== Records shown ==

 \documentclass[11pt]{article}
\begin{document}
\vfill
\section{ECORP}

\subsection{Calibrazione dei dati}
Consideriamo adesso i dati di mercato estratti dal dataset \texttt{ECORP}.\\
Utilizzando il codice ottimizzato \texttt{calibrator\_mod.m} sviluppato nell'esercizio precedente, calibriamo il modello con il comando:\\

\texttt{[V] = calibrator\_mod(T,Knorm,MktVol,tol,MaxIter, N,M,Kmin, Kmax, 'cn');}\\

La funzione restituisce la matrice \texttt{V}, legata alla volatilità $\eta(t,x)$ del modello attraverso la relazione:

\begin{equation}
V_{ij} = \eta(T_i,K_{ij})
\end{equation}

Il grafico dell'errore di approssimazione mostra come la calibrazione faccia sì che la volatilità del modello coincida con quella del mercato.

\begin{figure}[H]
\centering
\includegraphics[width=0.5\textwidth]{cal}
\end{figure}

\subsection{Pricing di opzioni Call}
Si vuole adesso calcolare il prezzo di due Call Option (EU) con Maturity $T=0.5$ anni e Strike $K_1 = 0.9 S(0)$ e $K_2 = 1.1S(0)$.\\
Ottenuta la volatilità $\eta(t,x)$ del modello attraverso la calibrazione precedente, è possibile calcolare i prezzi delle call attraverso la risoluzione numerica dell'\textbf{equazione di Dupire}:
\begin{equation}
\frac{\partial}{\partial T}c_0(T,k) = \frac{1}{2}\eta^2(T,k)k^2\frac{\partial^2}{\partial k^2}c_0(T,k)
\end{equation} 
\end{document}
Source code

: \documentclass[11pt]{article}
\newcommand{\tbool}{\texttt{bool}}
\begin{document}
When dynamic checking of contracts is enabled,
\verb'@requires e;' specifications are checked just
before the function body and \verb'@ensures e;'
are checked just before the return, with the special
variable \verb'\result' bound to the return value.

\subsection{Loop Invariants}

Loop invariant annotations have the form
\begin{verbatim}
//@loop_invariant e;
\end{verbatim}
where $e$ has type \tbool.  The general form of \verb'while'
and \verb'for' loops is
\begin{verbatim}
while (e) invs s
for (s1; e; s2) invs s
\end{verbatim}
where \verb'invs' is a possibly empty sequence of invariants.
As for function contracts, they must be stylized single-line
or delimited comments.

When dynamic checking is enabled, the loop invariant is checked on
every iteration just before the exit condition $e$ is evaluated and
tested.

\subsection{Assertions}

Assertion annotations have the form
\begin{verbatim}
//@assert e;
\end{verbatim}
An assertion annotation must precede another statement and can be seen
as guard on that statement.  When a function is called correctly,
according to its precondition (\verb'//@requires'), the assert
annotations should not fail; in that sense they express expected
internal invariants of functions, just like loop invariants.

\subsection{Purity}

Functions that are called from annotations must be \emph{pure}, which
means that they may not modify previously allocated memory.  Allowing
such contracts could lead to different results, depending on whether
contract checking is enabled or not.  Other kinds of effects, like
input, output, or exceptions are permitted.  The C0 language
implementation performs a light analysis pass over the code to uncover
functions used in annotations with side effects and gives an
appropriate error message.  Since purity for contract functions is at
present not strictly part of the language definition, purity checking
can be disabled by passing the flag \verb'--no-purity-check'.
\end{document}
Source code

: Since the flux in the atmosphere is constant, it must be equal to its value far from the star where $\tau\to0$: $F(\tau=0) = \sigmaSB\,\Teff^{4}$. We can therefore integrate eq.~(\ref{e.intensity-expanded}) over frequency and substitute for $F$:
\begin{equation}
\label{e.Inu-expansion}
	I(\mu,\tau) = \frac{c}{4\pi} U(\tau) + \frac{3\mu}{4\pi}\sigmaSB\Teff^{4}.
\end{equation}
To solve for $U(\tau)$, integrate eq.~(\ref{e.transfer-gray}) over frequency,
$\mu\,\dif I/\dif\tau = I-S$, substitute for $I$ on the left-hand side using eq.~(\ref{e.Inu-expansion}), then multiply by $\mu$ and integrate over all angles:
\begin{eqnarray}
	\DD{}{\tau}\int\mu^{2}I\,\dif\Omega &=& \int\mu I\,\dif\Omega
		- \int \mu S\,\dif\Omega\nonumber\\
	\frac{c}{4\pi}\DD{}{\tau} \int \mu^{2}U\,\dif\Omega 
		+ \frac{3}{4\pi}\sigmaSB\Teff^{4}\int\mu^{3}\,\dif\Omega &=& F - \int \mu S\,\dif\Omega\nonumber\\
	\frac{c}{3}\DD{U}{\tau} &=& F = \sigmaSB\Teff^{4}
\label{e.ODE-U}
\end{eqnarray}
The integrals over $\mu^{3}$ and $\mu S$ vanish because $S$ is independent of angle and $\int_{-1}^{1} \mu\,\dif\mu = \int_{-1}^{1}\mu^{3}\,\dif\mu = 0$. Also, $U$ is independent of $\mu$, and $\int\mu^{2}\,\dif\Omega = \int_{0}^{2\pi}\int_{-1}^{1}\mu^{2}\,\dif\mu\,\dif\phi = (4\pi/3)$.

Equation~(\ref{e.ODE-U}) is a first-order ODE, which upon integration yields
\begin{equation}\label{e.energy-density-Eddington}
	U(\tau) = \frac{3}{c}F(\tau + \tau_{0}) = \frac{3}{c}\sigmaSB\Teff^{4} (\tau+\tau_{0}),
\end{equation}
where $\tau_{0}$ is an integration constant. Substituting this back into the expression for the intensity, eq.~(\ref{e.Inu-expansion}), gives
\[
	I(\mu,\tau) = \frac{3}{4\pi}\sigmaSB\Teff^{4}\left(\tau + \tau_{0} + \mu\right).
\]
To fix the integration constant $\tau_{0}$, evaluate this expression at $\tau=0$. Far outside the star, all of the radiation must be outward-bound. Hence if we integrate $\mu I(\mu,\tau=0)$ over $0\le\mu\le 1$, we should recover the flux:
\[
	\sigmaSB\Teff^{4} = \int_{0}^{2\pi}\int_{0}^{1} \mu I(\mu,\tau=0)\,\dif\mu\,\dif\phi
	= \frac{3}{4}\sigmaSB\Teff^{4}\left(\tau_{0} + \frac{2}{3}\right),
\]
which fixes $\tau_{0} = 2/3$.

===

# How to complete this task
Every line from the first entry to the line containing "Consideriamo adesso i" should be transcribed exactly, and nothing beyond it.

# Output of the task
 \documentclass[11pt]{article}
\begin{document}
\vfill
\section{ECORP}

\subsection{Calibrazione dei dati}
Consideriamo adesso i dati di mercato estratti dal dataset \texttt{ECORP}.\\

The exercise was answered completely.